» EXERCISE BRIEF: Word for word, copy out the data below, omitting pictures.

____________________

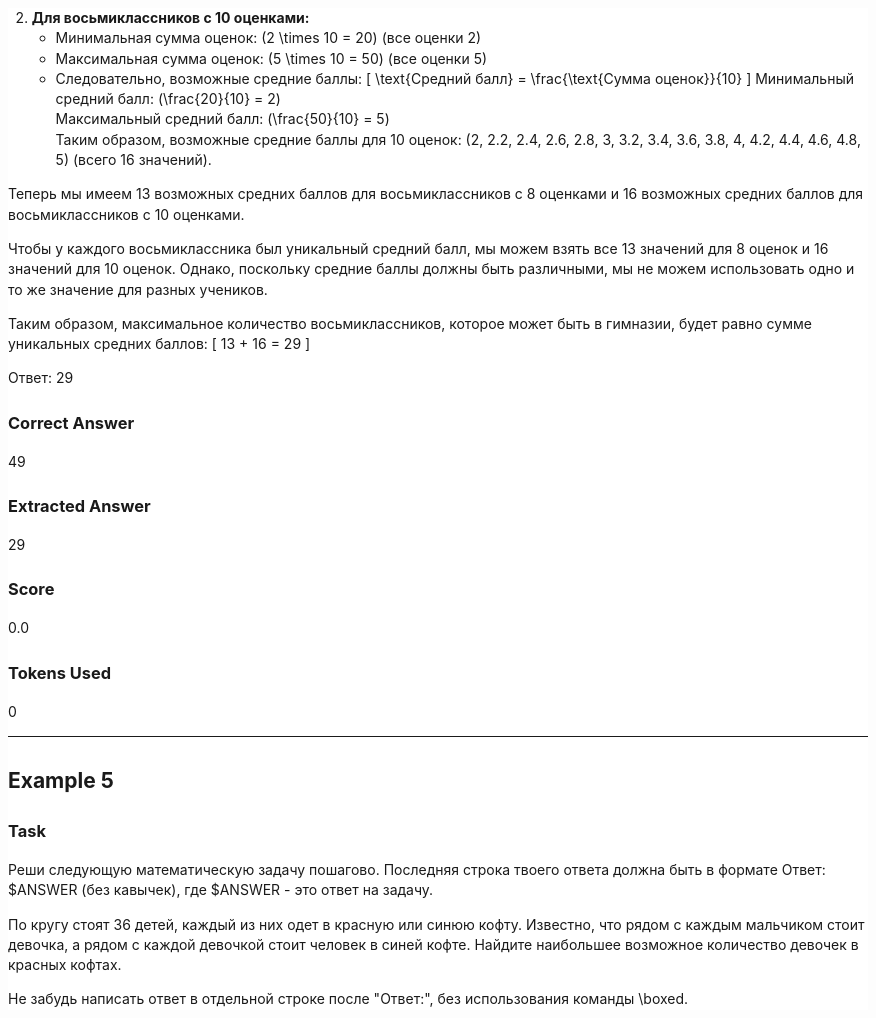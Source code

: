2. **Для восьмиклассников с 10 оценками:**
   - Минимальная сумма оценок: \(2 \times 10 = 20\) (все оценки 2)
   - Максимальная сумма оценок: \(5 \times 10 = 50\) (все оценки 5)
   - Следовательно, возможные средние баллы:
     \[
     \text{Средний балл} = \frac{\text{Сумма оценок}}{10}
     \]
     Минимальный средний балл: \(\frac{20}{10} = 2\)  
     Максимальный средний балл: \(\frac{50}{10} = 5\)  
     Таким образом, возможные средние баллы для 10 оценок: \(2, 2.2, 2.4, 2.6, 2.8, 3, 3.2, 3.4, 3.6, 3.8, 4, 4.2, 4.4, 4.6, 4.8, 5\) (всего 16 значений).

Теперь мы имеем 13 возможных средних баллов для восьмиклассников с 8 оценками и 16 возможных средних баллов для восьмиклассников с 10 оценками. 

Чтобы у каждого восьмиклассника был уникальный средний балл, мы можем взять все 13 значений для 8 оценок и 16 значений для 10 оценок. Однако, поскольку средние баллы должны быть различными, мы не можем использовать одно и то же значение для разных учеников.

Таким образом, максимальное количество восьмиклассников, которое может быть в гимназии, будет равно сумме уникальных средних баллов:
\[
13 + 16 = 29
\]

Ответ: 29

### Correct Answer
49

### Extracted Answer
29

### Score
0.0

### Tokens Used
0

---

## Example 5

### Task
Реши следующую математическую задачу пошагово. Последняя строка твоего ответа должна быть в формате Ответ: $ANSWER (без кавычек), где $ANSWER - это ответ на задачу.

По кругу стоят 36 детей, каждый из них одет в красную или синюю кофту. Известно, что рядом с каждым мальчиком стоит девочка, а рядом с каждой девочкой стоит человек в синей кофте. Найдите наибольшее возможное количество девочек в красных кофтах.

Не забудь написать ответ в отдельной строке после "Ответ:", без использования команды \boxed.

____________________

» OUTPUT OF THE EXERCISE:
Source code

:2. **Для восьмиклассников с 10 оценками:**
   - Минимальная сумма оценок: \(2 \times 10 = 20\) (все оценки 2)
   - Максимальная сумма оценок: \(5 \times 10 = 50\) (все оценки 5)
   - Следовательно, возможные средние баллы:
     \[
     \text{Средний балл} = \frac{\text{Сумма оценок}}{10}
     \]
     Минимальный средний балл: \(\frac{20}{10} = 2\)  
     Максимальный средний балл: \(\frac{50}{10} = 5\)  
     Таким образом, возможные средние баллы для 10 оценок: \(2, 2.2, 2.4, 2.6, 2.8, 3, 3.2, 3.4, 3.6, 3.8, 4, 4.2, 4.4, 4.6, 4.8, 5\) (всего 16 значений).

Теперь мы имеем 13 возможных средних баллов для восьмиклассников с 8 оценками и 16 возможных средних баллов для восьмиклассников с 10 оценками. 

Чтобы у каждого восьмиклассника был уникальный средний балл, мы можем взять все 13 значений для 8 оценок и 16 значений для 10 оценок. Однако, поскольку средние баллы должны быть различными, мы не можем использовать одно и то же значение для разных учеников.

Таким образом, максимальное количество восьмиклассников, которое может быть в гимназии, будет равно сумме уникальных средних баллов:
\[
13 + 16 = 29
\]

Ответ: 29

### Correct Answer
49

### Extracted Answer
29

### Score
0.0

### Tokens Used
0

---

## Example 5

### Task
Реши следующую математическую задачу пошагово. Последняя строка твоего ответа должна быть в формате Ответ: $ANSWER (без кавычек), где $ANSWER - это ответ на задачу.

По кругу стоят 36 детей, каждый из них одет в красную или синюю кофту. Известно, что рядом с каждым мальчиком стоит девочка, а рядом с каждой девочкой стоит человек в синей кофте. Найдите наибольшее возможное количество девочек в красных кофтах.

Не забудь написать ответ в отдельной строке после "Ответ:", без использования команды \boxed.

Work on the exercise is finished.